KCK davasını takip etmek üzere Diyarbakır’a gelen CHP Genel Başkan Yardımcısı Sezgin Tanrıkulu, dava ile ilgili değerlendirmelerde bulundu. KCK davasının Kürt meselesinin psikolojik eşiklerinden bir tanesi olduğunu ileri süren Tanrıkulu, siyasi tutuklular olduğu sürece demokratik eşiğe ve barış eşiğine ulaşmanın mümkün olmadığını savundu. Tanrıkulu, "Siyasetçiler içeride dışarıdakileri çağıracağına önce içeridekiler konusunda bir karar versin. Kendi talimatı olmadan açık ve net söylüyorum bir avukat olarak. Kendi talimatı olmadan bu kadar tutuklu, siyasi tutuklu içeride kalamazdı. Çoğunun dava dosyasını da biliyorum. Çok uydurma ve hukuk dışı delillerle içeride tutuluyorlar. Bugüne kadar 3 heyet değişti yaklaşık olarak 350 klasör var. Birleşen dosyalarla beraber 450 klasör oluştu. Yeni atanan hakimler var. Bütün bunların yeniden delilleri okuması dosyalara temas etmesi mümkün değil. Bu ortam içerisinde burada hukuk bekliyoruz. Bu dava ceza mahkemesinin sınırlarıyla yürüyen bir dava değil. Türkiye’de ki diğer siyasal davalar gibi doğrudan doğruya uydurma delillerle hukuk dışı delillerle bu şekilde ikame edilen delillerle yürüyor. Çoğu 5 yıldır tutuklu. Batman belediye başkanı var mesela 29 Mart’ta seçildi. O günden bugüne kendi makamına oturmadan bir dahaki seçimlerle tanışmak üzere. İşte 29 Mart’ta bir daha seçim olacak. Ve bütün belediye başkanlığı süresini neredeyse cezaevinde geçirdi. Türkiye’nin Kürt meselesinin çıkmaza girmesine neden olan davalardan bir tanesi de bugün yürüyen davadır. Umarım bu dava yargıçların takdir hakkıyla değil ama yasama organının çıkaracağı yasalarla bir noktaya gelir. Çünkü ceza yasasında bulunan belirsiz suç tanımlarıyla hakimlere çok geniş taktir yetkisi tanınmış yani herhangi bir biçimde herkes TMK kapsamı içerisinde terör suçlusu olabilir herhangi bir biçimde yaptığınız bir konuşma yaptığınız bir etkinlik terör eylemi kapsamına alınabilir.
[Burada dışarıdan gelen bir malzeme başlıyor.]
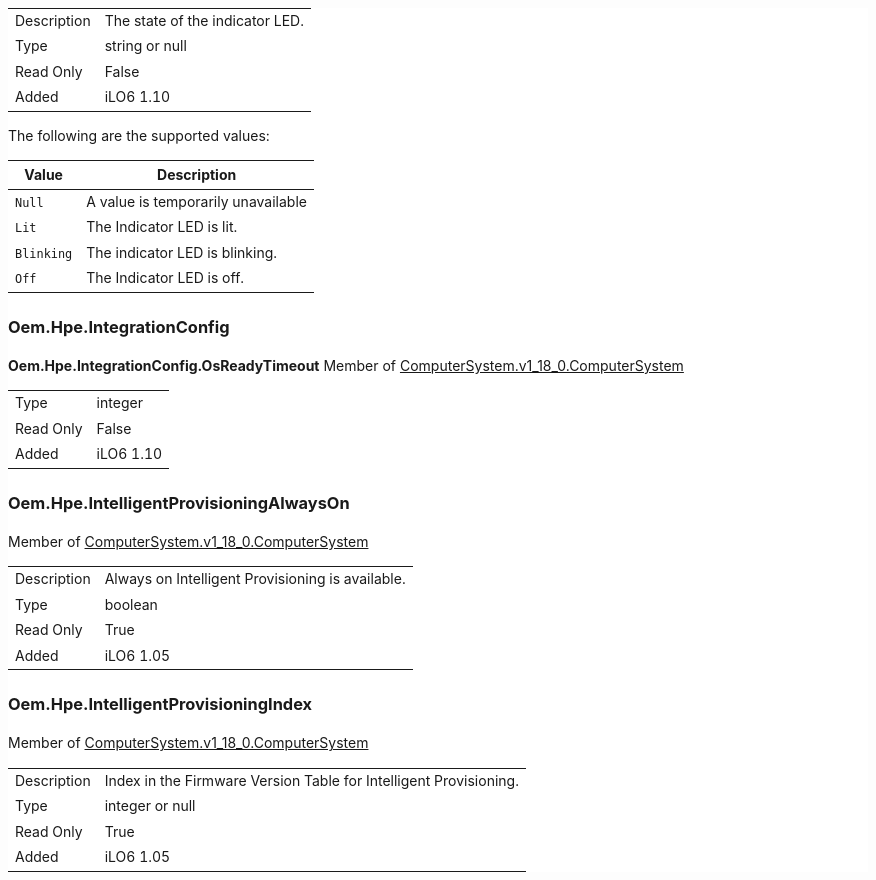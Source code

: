 | | |
|---|---|
|Description|The state of the indicator LED.|
|Type|string or null|
|Read Only|False|
|Added|iLO6 1.10|

The following are the supported values:

|Value|Description|
|---|---|
|`Null`|A value is temporarily unavailable|
|`Lit`|The Indicator LED is lit.|
|`Blinking`|The indicator LED is blinking.|
|`Off`|The Indicator LED is off.|

### Oem.Hpe.IntegrationConfig

**Oem.Hpe.IntegrationConfig.OsReadyTimeout**
Member of [ComputerSystem.v1\_18\_0.ComputerSystem](#computersystem)

| | |
|---|---|
|Type|integer|
|Read Only|False|
|Added|iLO6 1.10|

### Oem.Hpe.IntelligentProvisioningAlwaysOn

Member of [ComputerSystem.v1\_18\_0.ComputerSystem](#computersystem)

| | |
|---|---|
|Description|Always on Intelligent Provisioning is available.|
|Type|boolean|
|Read Only|True|
|Added|iLO6 1.05|

### Oem.Hpe.IntelligentProvisioningIndex

Member of [ComputerSystem.v1\_18\_0.ComputerSystem](#computersystem)

| | |
|---|---|
|Description| Index in the Firmware Version Table for Intelligent Provisioning.|
|Type|integer or null|
|Read Only|True|
|Added|iLO6 1.05|
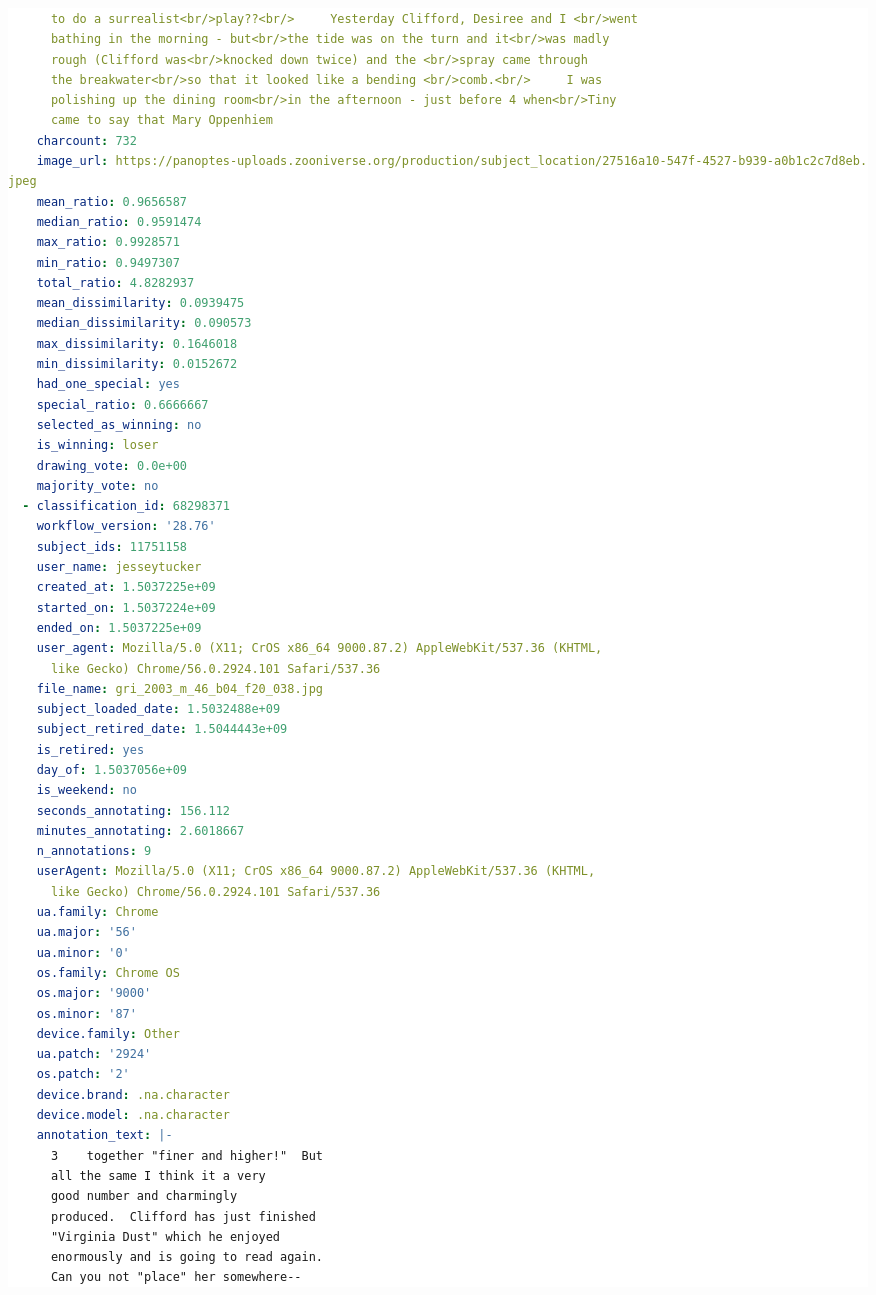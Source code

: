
 ```yaml
      to do a surrealist<br/>play??<br/>     Yesterday Clifford, Desiree and I <br/>went
      bathing in the morning - but<br/>the tide was on the turn and it<br/>was madly
      rough (Clifford was<br/>knocked down twice) and the <br/>spray came through
      the breakwater<br/>so that it looked like a bending <br/>comb.<br/>     I was
      polishing up the dining room<br/>in the afternoon - just before 4 when<br/>Tiny
      came to say that Mary Oppenhiem
    charcount: 732
    image_url: https://panoptes-uploads.zooniverse.org/production/subject_location/27516a10-547f-4527-b939-a0b1c2c7d8eb.jpeg
    mean_ratio: 0.9656587
    median_ratio: 0.9591474
    max_ratio: 0.9928571
    min_ratio: 0.9497307
    total_ratio: 4.8282937
    mean_dissimilarity: 0.0939475
    median_dissimilarity: 0.090573
    max_dissimilarity: 0.1646018
    min_dissimilarity: 0.0152672
    had_one_special: yes
    special_ratio: 0.6666667
    selected_as_winning: no
    is_winning: loser
    drawing_vote: 0.0e+00
    majority_vote: no
  - classification_id: 68298371
    workflow_version: '28.76'
    subject_ids: 11751158
    user_name: jesseytucker
    created_at: 1.5037225e+09
    started_on: 1.5037224e+09
    ended_on: 1.5037225e+09
    user_agent: Mozilla/5.0 (X11; CrOS x86_64 9000.87.2) AppleWebKit/537.36 (KHTML,
      like Gecko) Chrome/56.0.2924.101 Safari/537.36
    file_name: gri_2003_m_46_b04_f20_038.jpg
    subject_loaded_date: 1.5032488e+09
    subject_retired_date: 1.5044443e+09
    is_retired: yes
    day_of: 1.5037056e+09
    is_weekend: no
    seconds_annotating: 156.112
    minutes_annotating: 2.6018667
    n_annotations: 9
    userAgent: Mozilla/5.0 (X11; CrOS x86_64 9000.87.2) AppleWebKit/537.36 (KHTML,
      like Gecko) Chrome/56.0.2924.101 Safari/537.36
    ua.family: Chrome
    ua.major: '56'
    ua.minor: '0'
    os.family: Chrome OS
    os.major: '9000'
    os.minor: '87'
    device.family: Other
    ua.patch: '2924'
    os.patch: '2'
    device.brand: .na.character
    device.model: .na.character
    annotation_text: |-
      3    together "finer and higher!"  But
      all the same I think it a very
      good number and charmingly
      produced.  Clifford has just finished
      "Virginia Dust" which he enjoyed
      enormously and is going to read again.
      Can you not "place" her somewhere--
```
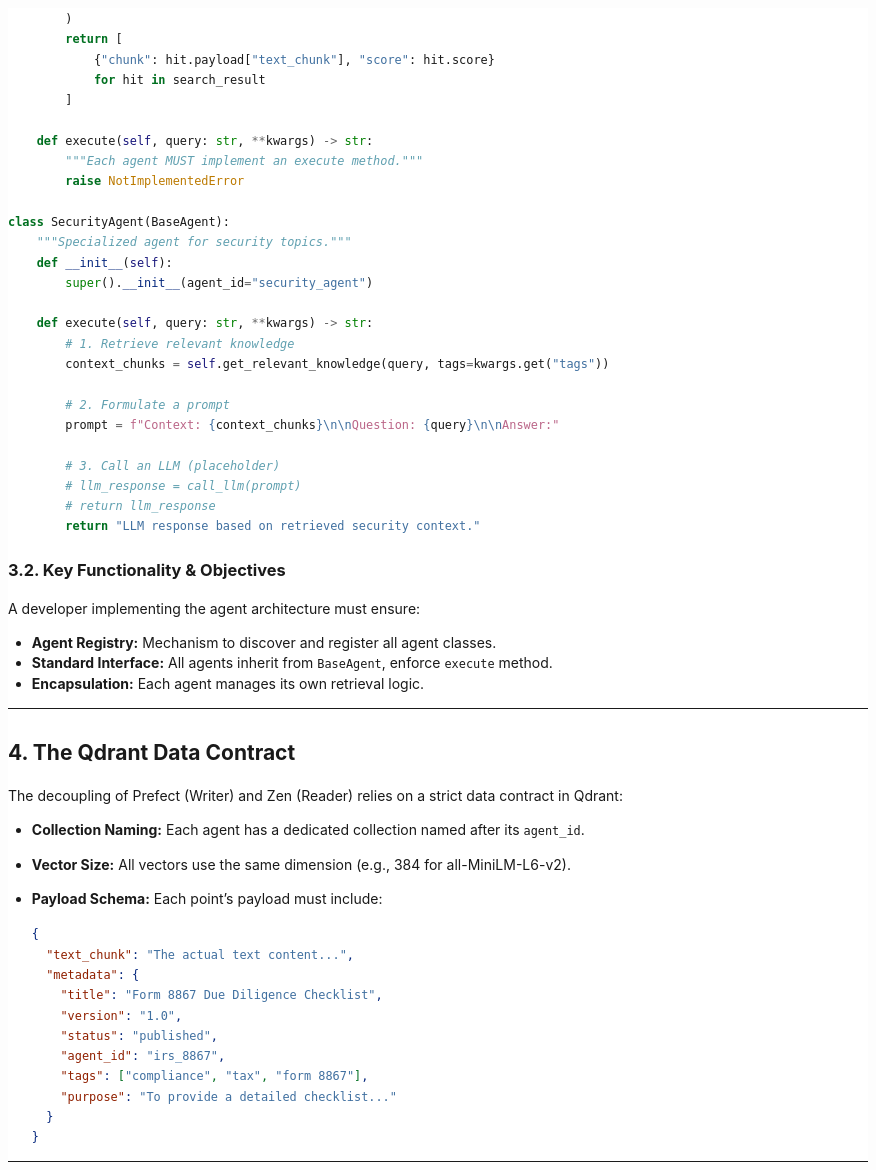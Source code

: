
 ```python
        )
        return [
            {"chunk": hit.payload["text_chunk"], "score": hit.score}
            for hit in search_result
        ]

    def execute(self, query: str, **kwargs) -> str:
        """Each agent MUST implement an execute method."""
        raise NotImplementedError

class SecurityAgent(BaseAgent):
    """Specialized agent for security topics."""
    def __init__(self):
        super().__init__(agent_id="security_agent")

    def execute(self, query: str, **kwargs) -> str:
        # 1. Retrieve relevant knowledge
        context_chunks = self.get_relevant_knowledge(query, tags=kwargs.get("tags"))

        # 2. Formulate a prompt
        prompt = f"Context: {context_chunks}\n\nQuestion: {query}\n\nAnswer:"

        # 3. Call an LLM (placeholder)
        # llm_response = call_llm(prompt)
        # return llm_response
        return "LLM response based on retrieved security context."
```

### 3.2. Key Functionality & Objectives

A developer implementing the agent architecture must ensure:

* **Agent Registry:** Mechanism to discover and register all agent classes.
* **Standard Interface:** All agents inherit from `BaseAgent`, enforce `execute` method.
* **Encapsulation:** Each agent manages its own retrieval logic.

---

## 4. The Qdrant Data Contract

The decoupling of Prefect (Writer) and Zen (Reader) relies on a strict data contract in Qdrant:

* **Collection Naming:** Each agent has a dedicated collection named after its `agent_id`.
* **Vector Size:** All vectors use the same dimension (e.g., 384 for all-MiniLM-L6-v2).
* **Payload Schema:** Each point’s payload must include:

  ```json
  {
    "text_chunk": "The actual text content...",
    "metadata": {
      "title": "Form 8867 Due Diligence Checklist",
      "version": "1.0",
      "status": "published",
      "agent_id": "irs_8867",
      "tags": ["compliance", "tax", "form 8867"],
      "purpose": "To provide a detailed checklist..."
    }
  }
  ```

---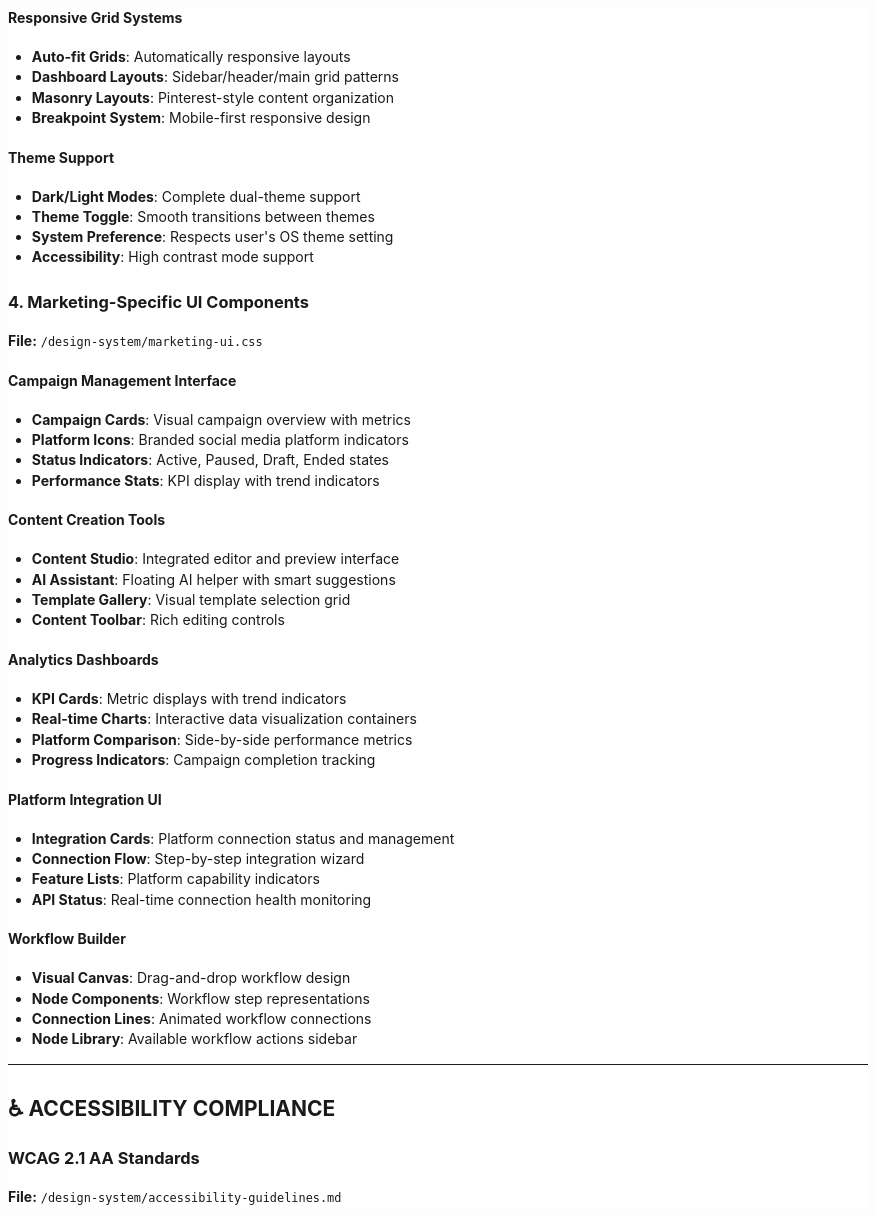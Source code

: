 #### **Responsive Grid Systems**
- **Auto-fit Grids**: Automatically responsive layouts
- **Dashboard Layouts**: Sidebar/header/main grid patterns
- **Masonry Layouts**: Pinterest-style content organization
- **Breakpoint System**: Mobile-first responsive design

#### **Theme Support**
- **Dark/Light Modes**: Complete dual-theme support
- **Theme Toggle**: Smooth transitions between themes
- **System Preference**: Respects user's OS theme setting
- **Accessibility**: High contrast mode support

### **4. Marketing-Specific UI Components**
**File:** `/design-system/marketing-ui.css`

#### **Campaign Management Interface**
- **Campaign Cards**: Visual campaign overview with metrics
- **Platform Icons**: Branded social media platform indicators
- **Status Indicators**: Active, Paused, Draft, Ended states
- **Performance Stats**: KPI display with trend indicators

#### **Content Creation Tools**
- **Content Studio**: Integrated editor and preview interface
- **AI Assistant**: Floating AI helper with smart suggestions
- **Template Gallery**: Visual template selection grid
- **Content Toolbar**: Rich editing controls

#### **Analytics Dashboards**
- **KPI Cards**: Metric displays with trend indicators
- **Real-time Charts**: Interactive data visualization containers
- **Platform Comparison**: Side-by-side performance metrics
- **Progress Indicators**: Campaign completion tracking

#### **Platform Integration UI**
- **Integration Cards**: Platform connection status and management
- **Connection Flow**: Step-by-step integration wizard
- **Feature Lists**: Platform capability indicators
- **API Status**: Real-time connection health monitoring

#### **Workflow Builder**
- **Visual Canvas**: Drag-and-drop workflow design
- **Node Components**: Workflow step representations
- **Connection Lines**: Animated workflow connections
- **Node Library**: Available workflow actions sidebar

---

## ♿ **ACCESSIBILITY COMPLIANCE**

### **WCAG 2.1 AA Standards**
**File:** `/design-system/accessibility-guidelines.md`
Dolayısıyla bu yargıçlara taktir hakkı bırakan bu yasal düzenlemelerin değişmesi lazım. Biz bu nedenle de demokratikleşme paketimiz içerisinde gerek TMK’da gerekse bütün bu suçları kapsayan TCK’nın 314 ve 220. Maddelerinde değişiklik içeren tekliflerimizi meclis başkanlığına sunmuşuz. Umarım bu yasama döneminde ilk başta bunlar ele alınır. 1 Ekim’de bunlar ele alınır. Ve yargının bu hukuka uygun olmayan özgürlükler aleyhine olan tutumu değişir" dedi
Yargının tutumunu çözüm sürecinin ve Kürt meselesinin önünde bir engel olarak gördüklerini dile getiren Tanrıkulu, yargıyı barış karşıtı bir taraf olmakla suçladı. Tanrıkulu, "KCK davası Kürt meselesinin psikolojik eşiklerinden bir tanesidir. İçeride bu kadar çok siyasetçi olunca siyasi tutuklu olunca bu Kürt meselesinde ki demokratik eşiğe ve barış eşiğine ulaşmak mümkün değildir. İlk önce yargının Kürt meselesinin çözümüne hizmet edecek bir tutum alması lazım. Ama görüyoruz ki almıyor. Gerçekten yargı bir taraf gibi barış karşıtı çözüm karşıtı bir tutum içerisinde. Bu tutumu onlara bırakmamalıyız. Bu nedenle ben ifade ediyorum mecliste muhalefet partileri ve iktidar partileri gerçekten TCK’nın ve TMK’nın bu hukuka aykırı düzenlemelerini hukuka uygun duruma getirmek için düzenleme yapmalılar. Ve yargının bu barış karşıtı çözüm karşıtı demokrasi karşıtı tutumuna son vermeliler” diye konuştu
CHP'li Tanrıkulu'ndan KCK Davası Açıklaması
Cumhuriyet Halk Partisi (CHP) Genel Başkan Yardımcısı Sezgin Tanrıkulu, Diyarbakır'da görülen KCK davasını değerlendirdi.